Most of the help Fairhaven provides other churches is for one-time projects, but one long-term need it met was to pay the health insurance premium for a pastor whose church could not afford it. Smith says, “We want to make sure we have a long-standing relationship with them. We don’t want a hit-and-run kind of situation when we’re helping a church.”

While many of the fastest-growing or largest churches have merged with other struggling churches, that isn’t the only way to multiply. Smith summarizes Fairhaven’s relationship with its partner church: “We want to be two churches working together, proving to the city that we can cross racial and economic walls and pull them down in the name of love and in the name of hope.”

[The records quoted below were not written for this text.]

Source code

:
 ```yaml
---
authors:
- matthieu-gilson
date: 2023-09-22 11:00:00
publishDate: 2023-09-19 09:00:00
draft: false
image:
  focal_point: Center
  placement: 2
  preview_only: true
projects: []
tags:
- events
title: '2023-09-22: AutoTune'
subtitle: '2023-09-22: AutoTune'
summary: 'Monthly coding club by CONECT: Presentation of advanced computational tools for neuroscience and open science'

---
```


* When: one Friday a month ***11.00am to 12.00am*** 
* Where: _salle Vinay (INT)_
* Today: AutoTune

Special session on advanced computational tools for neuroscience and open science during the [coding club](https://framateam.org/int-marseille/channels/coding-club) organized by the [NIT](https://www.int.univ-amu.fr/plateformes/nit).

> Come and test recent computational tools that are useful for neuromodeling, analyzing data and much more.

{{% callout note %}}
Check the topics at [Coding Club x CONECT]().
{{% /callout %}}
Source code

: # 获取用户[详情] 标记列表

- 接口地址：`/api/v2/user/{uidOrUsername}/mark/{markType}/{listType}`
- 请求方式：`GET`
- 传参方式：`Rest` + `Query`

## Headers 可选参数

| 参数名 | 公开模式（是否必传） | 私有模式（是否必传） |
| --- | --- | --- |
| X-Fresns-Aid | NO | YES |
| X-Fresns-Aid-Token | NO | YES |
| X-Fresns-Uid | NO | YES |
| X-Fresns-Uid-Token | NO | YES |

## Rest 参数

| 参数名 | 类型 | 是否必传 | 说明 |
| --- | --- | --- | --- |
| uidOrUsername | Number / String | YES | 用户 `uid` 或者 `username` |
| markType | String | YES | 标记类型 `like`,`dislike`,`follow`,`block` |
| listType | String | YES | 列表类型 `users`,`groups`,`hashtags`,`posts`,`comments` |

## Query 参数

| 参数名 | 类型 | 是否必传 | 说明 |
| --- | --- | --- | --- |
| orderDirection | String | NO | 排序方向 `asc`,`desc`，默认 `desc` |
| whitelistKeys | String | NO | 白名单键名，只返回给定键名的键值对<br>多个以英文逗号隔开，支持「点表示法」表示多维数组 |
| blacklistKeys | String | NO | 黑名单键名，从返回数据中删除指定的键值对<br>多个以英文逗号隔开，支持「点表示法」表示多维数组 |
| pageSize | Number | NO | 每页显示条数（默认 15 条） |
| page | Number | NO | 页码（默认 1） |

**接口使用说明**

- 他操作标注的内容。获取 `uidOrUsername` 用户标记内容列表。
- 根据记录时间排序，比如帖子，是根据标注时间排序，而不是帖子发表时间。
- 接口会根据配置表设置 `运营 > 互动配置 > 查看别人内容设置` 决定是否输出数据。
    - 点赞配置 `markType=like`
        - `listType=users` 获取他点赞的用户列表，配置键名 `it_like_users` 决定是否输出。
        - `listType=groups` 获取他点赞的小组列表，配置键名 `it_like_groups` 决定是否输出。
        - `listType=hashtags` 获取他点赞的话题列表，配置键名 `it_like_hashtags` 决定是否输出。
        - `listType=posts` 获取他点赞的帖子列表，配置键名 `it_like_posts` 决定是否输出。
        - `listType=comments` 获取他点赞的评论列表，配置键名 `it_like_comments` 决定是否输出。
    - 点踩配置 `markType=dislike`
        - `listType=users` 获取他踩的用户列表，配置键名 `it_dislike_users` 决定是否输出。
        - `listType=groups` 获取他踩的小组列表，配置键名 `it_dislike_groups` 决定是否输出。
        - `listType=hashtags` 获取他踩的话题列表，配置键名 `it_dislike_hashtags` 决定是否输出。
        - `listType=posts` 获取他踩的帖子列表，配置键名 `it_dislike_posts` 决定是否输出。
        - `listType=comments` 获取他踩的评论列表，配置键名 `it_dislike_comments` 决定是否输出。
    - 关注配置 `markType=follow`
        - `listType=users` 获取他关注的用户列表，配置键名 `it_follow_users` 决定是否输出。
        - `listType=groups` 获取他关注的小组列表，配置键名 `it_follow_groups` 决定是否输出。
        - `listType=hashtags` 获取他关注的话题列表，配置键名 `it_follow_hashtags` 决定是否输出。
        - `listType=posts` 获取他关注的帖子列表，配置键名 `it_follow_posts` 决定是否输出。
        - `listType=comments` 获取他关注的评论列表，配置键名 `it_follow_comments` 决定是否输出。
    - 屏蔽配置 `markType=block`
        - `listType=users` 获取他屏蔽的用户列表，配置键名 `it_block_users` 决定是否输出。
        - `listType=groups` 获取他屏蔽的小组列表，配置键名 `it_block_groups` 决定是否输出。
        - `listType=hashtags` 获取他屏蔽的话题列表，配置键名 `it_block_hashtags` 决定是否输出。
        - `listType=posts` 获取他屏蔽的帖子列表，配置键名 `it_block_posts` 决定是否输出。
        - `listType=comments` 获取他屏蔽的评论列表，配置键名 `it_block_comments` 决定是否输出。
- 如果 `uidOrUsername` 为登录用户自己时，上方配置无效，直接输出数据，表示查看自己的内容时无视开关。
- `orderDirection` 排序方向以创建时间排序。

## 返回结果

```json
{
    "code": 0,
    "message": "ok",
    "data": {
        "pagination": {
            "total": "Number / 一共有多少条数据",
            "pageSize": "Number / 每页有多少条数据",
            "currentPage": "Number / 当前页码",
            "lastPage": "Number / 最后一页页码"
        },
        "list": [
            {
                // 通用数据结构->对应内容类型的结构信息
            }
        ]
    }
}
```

BridgePoint noticed a local church was struggling and asked how it could help. Initially the response was, “No, everything is good.” But after trust was developed, BridgePoint was able to help the church with a new sound system and air conditioning for its facility.

Leaders at another church approached to see if BridgePoint would buy their property, but Whipple sensed that wasn’t the real problem. They then admitted they couldn’t make their payroll. When BridgePoint wrote a check to get the church through the rough time, the leaders asked what it would mean for BridgePoint. Whipple answered, “It’s not about us. This is about keeping you alive because there needs to continue to be work where you are, and if you close your doors, that’s a loss for the kingdom.”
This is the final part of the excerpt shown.